#1 Members - Reputation: 136
Posted 17 July 2012 - 01:29 PM
i would like to hear from anyone who have ideas on how to implement gnu skinning with more than 4 bones.
i've been working with 4 bones per vertex but now i would like to know if i could remove this limitation in someway?
thanks in advance
#2 Members - Reputation: 345
Posted 17 July 2012 - 02:45 PM
As a side note, 4 bones per vertex is enough in most games.
Edited by Waaayoff, 17 July 2012 - 02:49 PM.
#5 Members - Reputation: 136
Posted 19 July 2012 - 02:37 AM
The hardware is dx10+. currently I'm sending 2 vec4 along with the vertex layout, e.g. TEXTURE2, TEXTURE3 that gives me 8 bones influences plus 2 others for indices.
Would there be a better way to do this? in a way i could save the 4 texture units?
#6 Members - Reputation: 148
Posted 20 July 2012 - 02:28 AM
As you know there're many extra work to do with vectex data..
And it's true that there's no need for 4+ bones ....

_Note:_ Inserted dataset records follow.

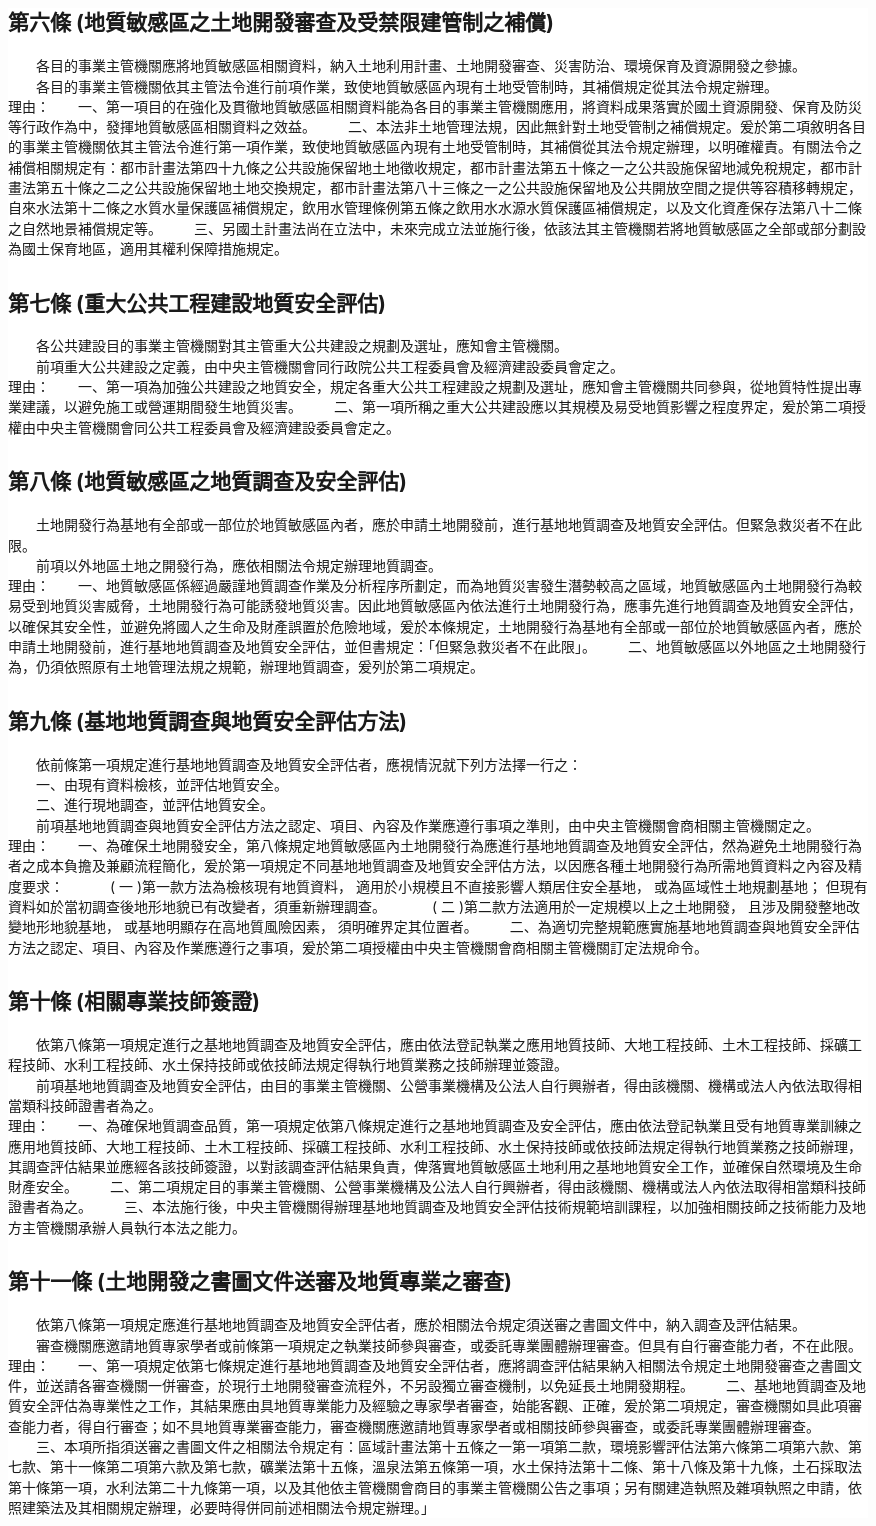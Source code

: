 第六條 (地質敏感區之土地開發審查及受禁限建管制之補償)
-----------------------------------------------------
　　各目的事業主管機關應將地質敏感區相關資料，納入土地利用計畫、土地開發審查、災害防治、環境保育及資源開發之參據。  
　　各目的事業主管機關依其主管法令進行前項作業，致使地質敏感區內現有土地受管制時，其補償規定從其法令規定辦理。  
理由：　　一、第一項目的在強化及貫徹地質敏感區相關資料能為各目的事業主管機關應用，將資料成果落實於國土資源開發、保育及防災等行政作為中，發揮地質敏感區相關資料之效益。
　　二、本法非土地管理法規，因此無針對土地受管制之補償規定。爰於第二項敘明各目的事業主管機關依其主管法令進行第一項作業，致使地質敏感區內現有土地受管制時，其補償從其法令規定辦理，以明確權責。有關法令之補償相關規定有：都市計畫法第四十九條之公共設施保留地土地徵收規定，都市計畫法第五十條之一之公共設施保留地減免稅規定，都市計畫法第五十條之二之公共設施保留地土地交換規定，都市計畫法第八十三條之一之公共設施保留地及公共開放空間之提供等容積移轉規定，自來水法第十二條之水質水量保護區補償規定，飲用水管理條例第五條之飲用水水源水質保護區補償規定，以及文化資產保存法第八十二條之自然地景補償規定等。
　　三、另國土計畫法尚在立法中，未來完成立法並施行後，依該法其主管機關若將地質敏感區之全部或部分劃設為國土保育地區，適用其權利保障措施規定。

第七條 (重大公共工程建設地質安全評估)
-------------------------------------
　　各公共建設目的事業主管機關對其主管重大公共建設之規劃及選址，應知會主管機關。  
　　前項重大公共建設之定義，由中央主管機關會同行政院公共工程委員會及經濟建設委員會定之。  
理由：　　一、第一項為加強公共建設之地質安全，規定各重大公共工程建設之規劃及選址，應知會主管機關共同參與，從地質特性提出專業建議，以避免施工或營運期間發生地質災害。
　　二、第一項所稱之重大公共建設應以其規模及易受地質影響之程度界定，爰於第二項授權由中央主管機關會同公共工程委員會及經濟建設委員會定之。

第八條 (地質敏感區之地質調查及安全評估)
---------------------------------------
　　土地開發行為基地有全部或一部位於地質敏感區內者，應於申請土地開發前，進行基地地質調查及地質安全評估。但緊急救災者不在此限。  
　　前項以外地區土地之開發行為，應依相關法令規定辦理地質調查。  
理由：　　一、地質敏感區係經過嚴謹地質調查作業及分析程序所劃定，而為地質災害發生潛勢較高之區域，地質敏感區內土地開發行為較易受到地質災害威脅，土地開發行為可能誘發地質災害。因此地質敏感區內依法進行土地開發行為，應事先進行地質調查及地質安全評估，以確保其安全性，並避免將國人之生命及財產誤置於危險地域，爰於本條規定，土地開發行為基地有全部或一部位於地質敏感區內者，應於申請土地開發前，進行基地地質調查及地質安全評估，並但書規定：「但緊急救災者不在此限」。
　　二、地質敏感區以外地區之土地開發行為，仍須依照原有土地管理法規之規範，辦理地質調查，爰列於第二項規定。

第九條 (基地地質調查與地質安全評估方法)
---------------------------------------
　　依前條第一項規定進行基地地質調查及地質安全評估者，應視情況就下列方法擇一行之：  
　　一、由現有資料檢核，並評估地質安全。  
　　二、進行現地調查，並評估地質安全。  
　　前項基地地質調查與地質安全評估方法之認定、項目、內容及作業應遵行事項之準則，由中央主管機關會商相關主管機關定之。  
理由：　　一、為確保土地開發安全，第八條規定地質敏感區內土地開發行為應進行基地地質調查及地質安全評估，然為避免土地開發行為者之成本負擔及兼顧流程簡化，爰於第一項規定不同基地地質調查及地質安全評估方法，以因應各種土地開發行為所需地質資料之內容及精度要求：
　　　( 一 )第一款方法為檢核現有地質資料， 適用於小規模且不直接影響人類居住安全基地， 或為區域性土地規劃基地； 但現有資料如於當初調查後地形地貌已有改變者，須重新辦理調查。
　　　( 二 )第二款方法適用於一定規模以上之土地開發， 且涉及開發整地改變地形地貌基地， 或基地明顯存在高地質風險因素， 須明確界定其位置者。
　　二、為適切完整規範應實施基地地質調查與地質安全評估方法之認定、項目、內容及作業應遵行之事項，爰於第二項授權由中央主管機關會商相關主管機關訂定法規命令。

第十條 (相關專業技師簽證)
-------------------------
　　依第八條第一項規定進行之基地地質調查及地質安全評估，應由依法登記執業之應用地質技師、大地工程技師、土木工程技師、採礦工程技師、水利工程技師、水土保持技師或依技師法規定得執行地質業務之技師辦理並簽證。  
　　前項基地地質調查及地質安全評估，由目的事業主管機關、公營事業機構及公法人自行興辦者，得由該機關、機構或法人內依法取得相當類科技師證書者為之。  
理由：　　一、為確保地質調查品質，第一項規定依第八條規定進行之基地地質調查及安全評估，應由依法登記執業且受有地質專業訓練之應用地質技師、大地工程技師、土木工程技師、採礦工程技師、水利工程技師、水土保持技師或依技師法規定得執行地質業務之技師辦理，其調查評估結果並應經各該技師簽證，以對該調查評估結果負責，俾落實地質敏感區土地利用之基地地質安全工作，並確保自然環境及生命財產安全。
　　二、第二項規定目的事業主管機關、公營事業機構及公法人自行興辦者，得由該機關、機構或法人內依法取得相當類科技師證書者為之。
　　三、本法施行後，中央主管機關得辦理基地地質調查及地質安全評估技術規範培訓課程，以加強相關技師之技術能力及地方主管機關承辦人員執行本法之能力。

第十一條 (土地開發之書圖文件送審及地質專業之審查)
-------------------------------------------------
　　依第八條第一項規定應進行基地地質調查及地質安全評估者，應於相關法令規定須送審之書圖文件中，納入調查及評估結果。  
　　審查機關應邀請地質專家學者或前條第一項規定之執業技師參與審查，或委託專業團體辦理審查。但具有自行審查能力者，不在此限。  
理由：　　一、第一項規定依第七條規定進行基地地質調查及地質安全評估者，應將調查評估結果納入相關法令規定土地開發審查之書圖文件，並送請各審查機關一併審查，於現行土地開發審查流程外，不另設獨立審查機制，以免延長土地開發期程。
　　二、基地地質調查及地質安全評估為專業性之工作，其結果應由具地質專業能力及經驗之專家學者審查，始能客觀、正確，爰於第二項規定，審查機關如具此項審查能力者，得自行審查；如不具地質專業審查能力，審查機關應邀請地質專家學者或相關技師參與審查，或委託專業團體辦理審查。
　　三、本項所指須送審之書圖文件之相關法令規定有：區域計畫法第十五條之一第一項第二款，環境影響評估法第六條第二項第六款、第七款、第十一條第二項第六款及第七款，礦業法第十五條，溫泉法第五條第一項，水土保持法第十二條、第十八條及第十九條，土石採取法第十條第一項，水利法第二十九條第一項，以及其他依主管機關會商目的事業主管機關公告之事項；另有關建造執照及雜項執照之申請，依照建築法及其相關規定辦理，必要時得併同前述相關法令規定辦理。」
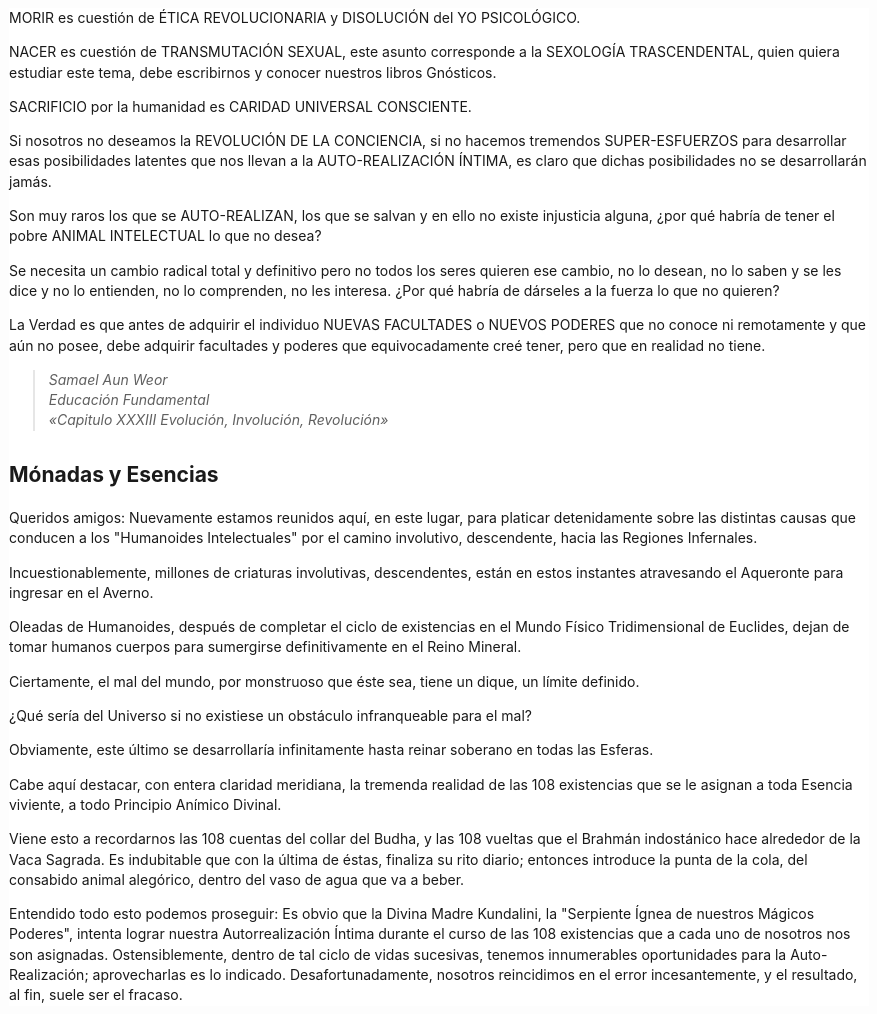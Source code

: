 MORIR es cuestión de ÉTICA REVOLUCIONARIA y DISOLUCIÓN del YO PSICOLÓGICO.

NACER es cuestión de TRANSMUTACIÓN SEXUAL, este asunto corresponde a la SEXOLOGÍA TRASCENDENTAL, quien quiera estudiar este tema, debe escribirnos y conocer nuestros libros Gnósticos.

SACRIFICIO por la humanidad es CARIDAD UNIVERSAL CONSCIENTE.

Si nosotros no deseamos la REVOLUCIÓN DE LA CONCIENCIA, si no hacemos tremendos SUPER-ESFUERZOS para desarrollar esas posibilidades latentes que nos llevan a la AUTO-REALIZACIÓN ÍNTIMA, es claro que dichas posibilidades no se desarrollarán jamás.

Son muy raros los que se AUTO-REALIZAN, los que se salvan y en ello no existe injusticia alguna, ¿por qué habría de tener el pobre ANIMAL INTELECTUAL lo que no desea?

Se necesita un cambio radical total y definitivo pero no todos los seres quieren ese cambio, no lo desean, no lo saben y se les dice y no lo entienden, no lo comprenden, no les interesa. ¿Por qué habría de dárseles a la fuerza lo que no quieren?

La Verdad es que antes de adquirir el individuo NUEVAS FACULTADES o NUEVOS PODERES que no conoce ni remotamente y que aún no posee, debe adquirir facultades y poderes que equivocadamente creé tener, pero que en realidad no tiene.

> *Samael Aun Weor  
Educación Fundamental  
«Capitulo XXXIII Evolución, Involución, Revolución»*

## Mónadas y Esencias

Queridos amigos: Nuevamente estamos reunidos aquí, en este lugar, para platicar detenidamente sobre las distintas causas que conducen a los "Humanoides Intelectuales" por el camino involutivo, descendente, hacia las Regiones Infernales.

Incuestionablemente, millones de criaturas involutivas, descendentes, están en estos instantes atravesando el Aqueronte para ingresar en el Averno.

Oleadas de Humanoides, después de completar el ciclo de existencias en el Mundo Físico Tridimensional de Euclides, dejan de tomar humanos cuerpos para sumergirse definitivamente en el Reino Mineral.

Ciertamente, el mal del mundo, por monstruoso que éste sea, tiene un dique, un límite definido.

¿Qué sería del Universo si no existiese un obstáculo infranqueable para el mal?

Obviamente, este último se desarrollaría infinitamente hasta reinar soberano en todas las Esferas.

Cabe aquí destacar, con entera claridad meridiana, la tremenda realidad de las 108 existencias que se le asignan a toda Esencia viviente, a todo Principio Anímico Divinal.

Viene esto a recordarnos las 108 cuentas del collar del Budha, y las 108 vueltas que el Brahmán indostánico hace alrededor de la Vaca Sagrada. Es indubitable que con la última de éstas, finaliza su rito diario; entonces introduce la punta de la cola, del consabido animal alegórico, dentro del vaso de agua que va a beber.

Entendido todo esto podemos proseguir: Es obvio que la Divina Madre Kundalini, la "Serpiente Ígnea de nuestros Mágicos Poderes", intenta lograr nuestra Autorrealización Íntima durante el curso de las 108 existencias que a cada uno de nosotros nos son asignadas. Ostensiblemente, dentro de tal ciclo de vidas sucesivas, tenemos innumerables oportunidades para la Auto-Realización; aprovecharlas es lo indicado. Desafortunadamente, nosotros reincidimos en el error incesantemente, y el resultado, al fin, suele ser el fracaso.
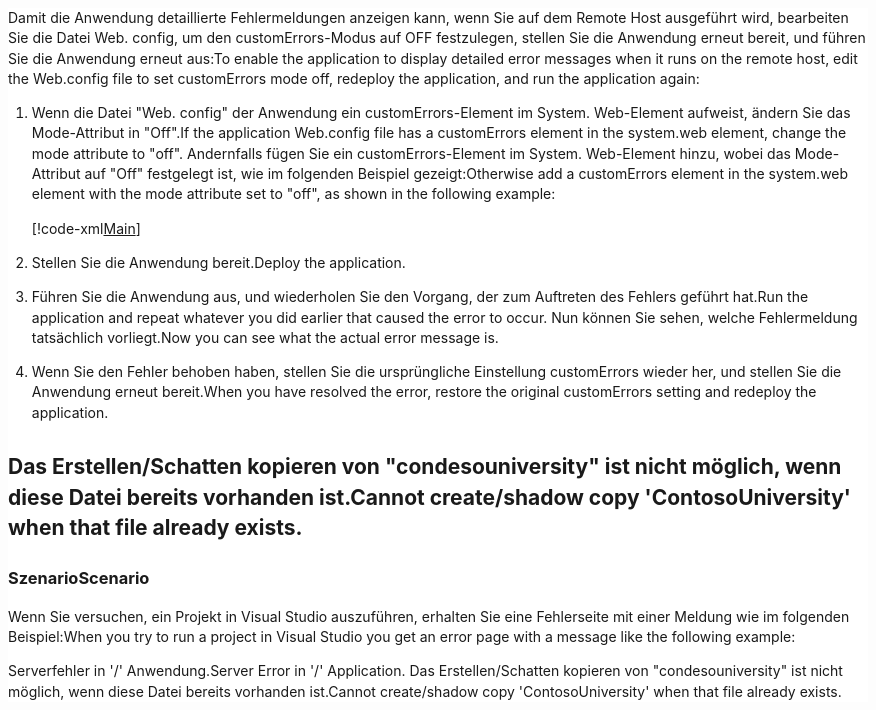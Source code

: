 <span data-ttu-id="fb24b-122">Damit die Anwendung detaillierte Fehlermeldungen anzeigen kann, wenn Sie auf dem Remote Host ausgeführt wird, bearbeiten Sie die Datei Web. config, um den customErrors-Modus auf OFF festzulegen, stellen Sie die Anwendung erneut bereit, und führen Sie die Anwendung erneut aus:</span><span class="sxs-lookup"><span data-stu-id="fb24b-122">To enable the application to display detailed error messages when it runs on the remote host, edit the Web.config file to set customErrors mode off, redeploy the application, and run the application again:</span></span>

1. <span data-ttu-id="fb24b-123">Wenn die Datei "Web. config" der Anwendung ein customErrors-Element im System. Web-Element aufweist, ändern Sie das Mode-Attribut in "Off".</span><span class="sxs-lookup"><span data-stu-id="fb24b-123">If the application Web.config file has a customErrors element in the system.web element, change the mode attribute to "off".</span></span> <span data-ttu-id="fb24b-124">Andernfalls fügen Sie ein customErrors-Element im System. Web-Element hinzu, wobei das Mode-Attribut auf "Off" festgelegt ist, wie im folgenden Beispiel gezeigt:</span><span class="sxs-lookup"><span data-stu-id="fb24b-124">Otherwise add a customErrors element in the system.web element with the mode attribute set to "off", as shown in the following example:</span></span> 

    [!code-xml[Main](troubleshooting/samples/sample2.xml)]
2. <span data-ttu-id="fb24b-125">Stellen Sie die Anwendung bereit.</span><span class="sxs-lookup"><span data-stu-id="fb24b-125">Deploy the application.</span></span>
3. <span data-ttu-id="fb24b-126">Führen Sie die Anwendung aus, und wiederholen Sie den Vorgang, der zum Auftreten des Fehlers geführt hat.</span><span class="sxs-lookup"><span data-stu-id="fb24b-126">Run the application and repeat whatever you did earlier that caused the error to occur.</span></span> <span data-ttu-id="fb24b-127">Nun können Sie sehen, welche Fehlermeldung tatsächlich vorliegt.</span><span class="sxs-lookup"><span data-stu-id="fb24b-127">Now you can see what the actual error message is.</span></span>
4. <span data-ttu-id="fb24b-128">Wenn Sie den Fehler behoben haben, stellen Sie die ursprüngliche Einstellung customErrors wieder her, und stellen Sie die Anwendung erneut bereit.</span><span class="sxs-lookup"><span data-stu-id="fb24b-128">When you have resolved the error, restore the original customErrors setting and redeploy the application.</span></span>

## <a name="cannot-createshadow-copy-contosouniversity-when-that-file-already-exists"></a><span data-ttu-id="fb24b-129">Das Erstellen/Schatten kopieren von "condesouniversity" ist nicht möglich, wenn diese Datei bereits vorhanden ist.</span><span class="sxs-lookup"><span data-stu-id="fb24b-129">Cannot create/shadow copy 'ContosoUniversity' when that file already exists.</span></span>

### <a name="scenario"></a><span data-ttu-id="fb24b-130">Szenario</span><span class="sxs-lookup"><span data-stu-id="fb24b-130">Scenario</span></span>

<span data-ttu-id="fb24b-131">Wenn Sie versuchen, ein Projekt in Visual Studio auszuführen, erhalten Sie eine Fehlerseite mit einer Meldung wie im folgenden Beispiel:</span><span class="sxs-lookup"><span data-stu-id="fb24b-131">When you try to run a project in Visual Studio you get an error page with a message like the following example:</span></span>

<span data-ttu-id="fb24b-132">Serverfehler in '/' Anwendung.</span><span class="sxs-lookup"><span data-stu-id="fb24b-132">Server Error in '/' Application.</span></span> <span data-ttu-id="fb24b-133">Das Erstellen/Schatten kopieren von "condesouniversity" ist nicht möglich, wenn diese Datei bereits vorhanden ist.</span><span class="sxs-lookup"><span data-stu-id="fb24b-133">Cannot create/shadow copy 'ContosoUniversity' when that file already exists.</span></span>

#7 Crossbones+ - Reputation: 1432
Posted 20 July 2012 - 03:48 AM
You should be able to pack as many bones + weights as you want in your vertex. If you're on relatively modern hardware (DX10-class or higher) you may want to branch on the weight being > 0 before fetching the bone matrix as an optimization.
eh?, i was under the impression that overall it's cheaper to do the mathematics, then to do such branching? granted modern hardware is more capable of dealing with such branching, i was simply under the impression that it's overall cheaper for the gpu to do the matrix math, then to do any branching on dynamic data sets.
Edited by slicer4ever, 20 July 2012 - 03:48 AM.
#8 Moderators - Reputation: 3962
Posted 20 July 2012 - 04:28 AM
eh?, i was under the impression that overall it's cheaper to do the mathematics, then to do such branching? granted modern hardware is more capable of dealing with such branching, i was simply under the impression that it's overall cheaper for the gpu to do the matrix math, then to do any branching on dynamic data sets.
This depends on the granularity of the work.
In this case the choices are 'do work' or 'skip'; if all the threads in an execution group can skip the work then you get a net win as doing no work is faster than looping over 4 zero influence bones. If only some skip the work then you are, more or less, no worse off as the 'else' branch is skipping work.
The problems can happen when you have an 'if' and 'else' block which both require work to be done; if all your threads can take one path or the other then you'll get a win as you'll only do the work you need to do. However if you have a situation where say 50% of your threads go down the 'if' path and 50% down the 'else' path you'll end up doing both chunks of work.
So when dealing with branching you have to look at how the branches are going to be used and the chance of having to take both paths. Pixel processing tends to be the biggest problem here, as vertices tend to all take the same path across a model.
For example on a console game we had roads being rendered with a texture which had an alpha'd edge. This could lead to large segments of polygons not contributing to the final output but, originally, having to do all the work. By doing a simple 'if' check on the alpha early in the shader we could elimate most of that work load as the pixels broke down into three groups;
- thread groups which did all the maths
- thread groups which could early out
- thread groups which had some threads doing all the work
In this case most of the thread groups were in group 1 and 2 so the border case didn't effect the over all runtime of the shader granting us a net win for performance.